Lately (well, for quite some time actually) I’ve liked to keep carbs to a minimum before training to avoid blood sugar from crashing. You know the feeling when you eat a banana, something comes up and you have to delay your session by an hour. By the time you get to the gym you’ll feel horrible. Yeah, it’ll pass in a while as you start drinking you intra-workout shake but still, it’s not nice.

Also by having a somewhat long period of time without carbs every day seems to keep bodyfat at bay when gaining.

But to answer your question;
When you are on a diet and want to replenish your liver glycogen before a session choose a fruit that has rather lot of fructose in it. Bananas are a pretty good option. (even if I would rather eat oranges)

Yeah, when life happens.

I guess this would work for people that workout later.

Not so much a liver glycogen thing as a “discovered off-diet how nice it is to have something small but solid to digest during the workout”-thing. Or a not be super hungry while exercising thing.

Definitely, if I had to train at night, which I try to avoid, I’d only consume protein and fat during the day. But again, these things are highly individual. I have a friend that likes to eat carbs on his first and last meal and eat protein and fat in between. That would never work for me but he’s doing great with it.

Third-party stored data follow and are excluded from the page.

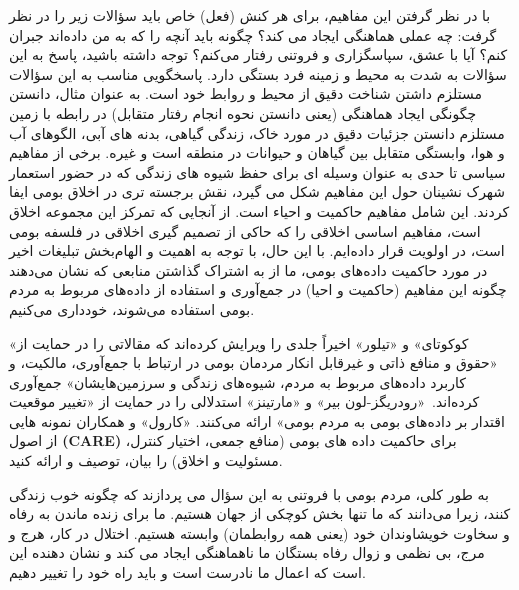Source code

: با در نظر گرفتن این مفاهیم، برای هر کنش (فعل) خاص باید سؤالات زیر را در نظر گرفت: چه عملی هماهنگی ایجاد می کند؟ چگونه باید آنچه را که به من داده‌اند جبران کنم؟ آیا با عشق، سپاسگزاری و فروتنی رفتار می‌کنم؟ توجه داشته باشید، پاسخ به این سؤالات به شدت به محیط و زمینه فرد بستگی دارد.
پاسخگویی مناسب به این سؤالات مستلزم داشتن شناخت دقیق از محیط و روابط خود است.
به عنوان مثال، دانستن چگونگی ایجاد هماهنگی (یعنی دانستن نحوه انجام رفتار متقابل) در رابطه با زمین مستلزم دانستن جزئیات دقیق در مورد خاک، زندگی گیاهی، بدنه های آبی، الگوهای آب و هوا، وابستگی متقابل بین گیاهان و حیوانات در منطقه است و غیره.
برخی از مفاهیم سیاسی تا حدی به عنوان وسیله ای برای حفظ شیوه های زندگی که در حضور استعمار شهرک نشینان حول این مفاهیم شکل می گیرد، نقش برجسته تری در اخلاق بومی ایفا کردند.
این شامل مفاهیم حاکمیت و احیاء است.
از آنجایی که تمرکز این مجموعه اخلاق است، مفاهیم اساسی اخلاقی را که حاکی از تصمیم گیری اخلاقی در فلسفه بومی است، در اولویت قرار داده‌ایم.
با این حال، با توجه به اهمیت و الهام‌بخش تبلیغات اخیر در مورد حاکمیت داده‌های بومی، ما از به اشتراک گذاشتن منابعی که نشان می‌دهند چگونه این مفاهیم (حاکمیت و احیا) در جمع‌آوری و استفاده از داده‌های مربوط به مردم بومی استفاده می‌شوند، خودداری می‌کنیم.

«کوکوتای» و «تیلور» اخیراً جلدی را ویرایش کرده‌اند که مقالاتی را در حمایت از «حقوق و منافع ذاتی و غیرقابل انکار مردمان بومی در ارتباط با جمع‌آوری، مالکیت، و کاربرد داده‌های مربوط به مردم، شیوه‌های زندگی و سرزمین‌هایشان» جمع‌آوری کرده‌اند.\ «رودریگز-لون بیر» و «مارتینز» استدلالی را در حمایت از «تغییر موقعیت اقتدار بر داده‌های بومی به مردم بومی» ارائه می‌کنند.
«کارول» و همکاران نمونه هایی از اصول \textenglish{\textbf{(CARE)}}  برای حاکمیت داده های بومی (منافع جمعی، اختیار کنترل، مسئولیت و اخلاق) را بیان، توصیف و ارائه کنید.

به طور کلی، مردم بومی با فروتنی به این سؤال می پردازند که چگونه خوب زندگی کنند، زیرا می‌دانند که ما تنها بخش کوچکی از جهان هستیم.
ما برای زنده ماندن به رفاه و سخاوت خویشاوندان خود (یعنی همه روابطمان) وابسته هستیم.
اختلال در کار، هرج و مرج، بی نظمی و زوال رفاه بستگان ما ناهماهنگی ایجاد می کند و نشان دهنده این است که اعمال ما نادرست است و باید راه خود را تغییر دهیم.



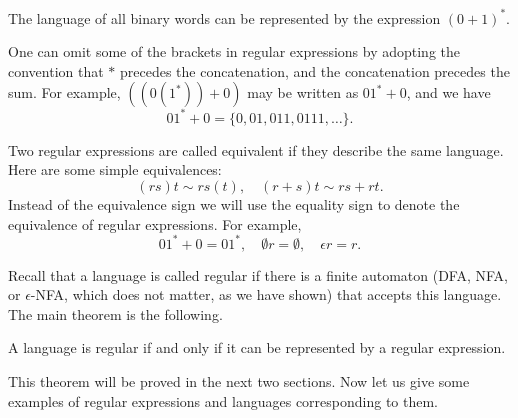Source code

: \begin{page}

\begin{exl}
The language of all binary words can be represented by the expression $(0+1)^*$.
\end{exl}

\end{page}

\begin{page}



One can omit some of the brackets in regular expressions by adopting the convention that $*$ precedes the concatenation, and the concatenation precedes the sum.
For example, $((0(1^*))+0)$ may be written as $01^* + 0$, and we have
\[
01^* + 0 = \{0, 01, 011, 0111, \ldots\}.
\]

Two regular expressions are called equivalent if they describe the same language.
Here are some simple equivalences:
\[
(rs)t \sim rs(t), \quad (r+s)t \sim rs + rt.
\]
Instead of the equivalence sign we will use the equality sign to denote the equivalence of regular expressions.
For example,
\[
01^* + 0 = 01^*, \quad \emptyset r = \emptyset, \quad \epsilon r = r.
\]




Recall that a language is called regular if there is a finite automaton (DFA, NFA, or $\epsilon$-NFA, which does not matter, as we have shown)
that accepts this language.
The main theorem is the following.

\end{page}

\begin{page}

\begin{thm}
\label{thm:RegLangExpr}
A language is regular if and only if it can be represented by a regular expression.
\end{thm}

\end{page}

\begin{page}


This theorem will be proved in the next two sections.
Now let us give some examples of regular expressions and languages corresponding to them.


\end{page}

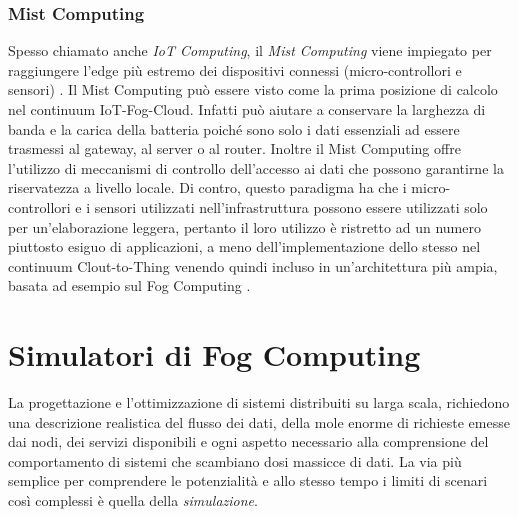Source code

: 
\subsubsection{Mist Computing}

Spesso chiamato anche \textit{IoT Computing}, il \textit{Mist Computing} viene impiegato per raggiungere l'edge più estremo dei dispositivi connessi (micro-controllori e sensori) \cite{MistComputing}. Il Mist Computing può essere visto come la prima posizione di calcolo nel continuum IoT-Fog-Cloud. Infatti può aiutare a conservare la larghezza di banda e la carica della batteria poiché sono solo i dati essenziali ad essere trasmessi al gateway, al server o al router. Inoltre il Mist Computing offre l'utilizzo di meccanismi di controllo dell'accesso ai dati che possono garantirne la riservatezza a livello locale. Di contro, questo paradigma ha che i micro-controllori e i sensori utilizzati nell'infrastruttura possono essere utilizzati solo per un'elaborazione leggera, pertanto il loro utilizzo è ristretto ad un numero piuttosto esiguo di applicazioni, a meno dell'implementazione dello stesso nel continuum Clout-to-Thing venendo quindi incluso in un'architettura più ampia, basata ad esempio sul Fog Computing \cite{MistComputingFutureDirections}.

\section{Simulatori di Fog Computing}

La progettazione e l'ottimizzazione di sistemi distribuiti su larga scala, richiedono una descrizione realistica del flusso dei dati, della mole enorme di richieste emesse dai nodi, dei servizi disponibili e ogni aspetto necessario alla comprensione del comportamento di sistemi che scambiano dosi massicce di dati. La via più semplice per comprendere le potenzialità e allo stesso tempo i limiti di scenari così complessi è quella della \textit{simulazione}.

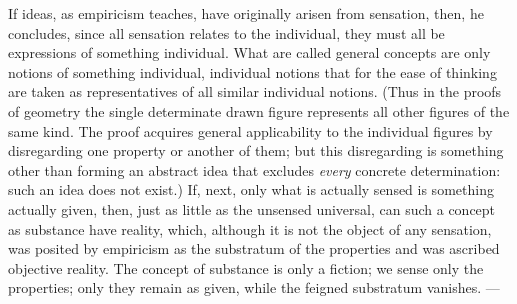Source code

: If ideas, as empiricism teaches, have originally arisen from sensation,
then, he concludes, since all sensation relates to the individual, they
must all be expressions of something individual. What are called
general concepts are only notions of something individual, individual
notions that for the ease of thinking are taken as representatives of
all similar individual notions. (Thus in the proofs of geometry the
single determinate drawn figure represents all other figures of the
same kind. The proof acquires general applicability to the individual
figures by disregarding one property or another of them; but this
disregarding is something other than forming an abstract idea that
excludes \emph{every} concrete determination: such an idea does not
exist.)
If, next, only what is actually sensed is something actually
given, then, just as little as the unsensed universal, can such a
concept as substance have reality, which, although it is not the object
of any sensation, was posited by empiricism as the substratum of the
properties and was ascribed objective reality. The concept of substance
is only a fiction; we sense only the properties; only they remain as
given, while the feigned substratum vanishes. ---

Like half a pound of beef, some eggs and illegal amounts of broccoli? Yeah, I know the feeling.
It does make you feel more secure in a sense. Or comfy, however you want to put it. If it’s solely that just choose the fruit that gives you the best feeling of satiation. Wouldn’t go for something like grapes where it’s really easy to get lost and just eat like a pound of them in one go though.

Haha, if I had the time.

There’s definitely a sweet spot as far as I’m concerned. Especially lately, when I’ve worked out with the Crossfit boys where we usually kill ourselves with some metcon at the end I’m glad I haven’t eaten as much as I could have because I’d just… vomit. But, now that I’ve tried not working out on just liquid workout nutrition I’ve found that dammit it just feels good to have eaten something. If anything, it should help kick start the digestion process.

So, off-diet I just roll with fruit, plums/nectarines. Granola if I run out. But, on diet, every gram counts and then it’s just tough. Trying to go without pre-workout fruit my first week but if I feel that has a negative impact on the sessions then I’ll borrow some carbs from post-workout.

If having fruit helps you perform you don’t necessarily even need to compensate for it as you are also burning more calories. Just see what happens if you only add the fruit before training - best scenario; you still lose fat. Worst scenario; you don’t lose fat and then do the adjustment.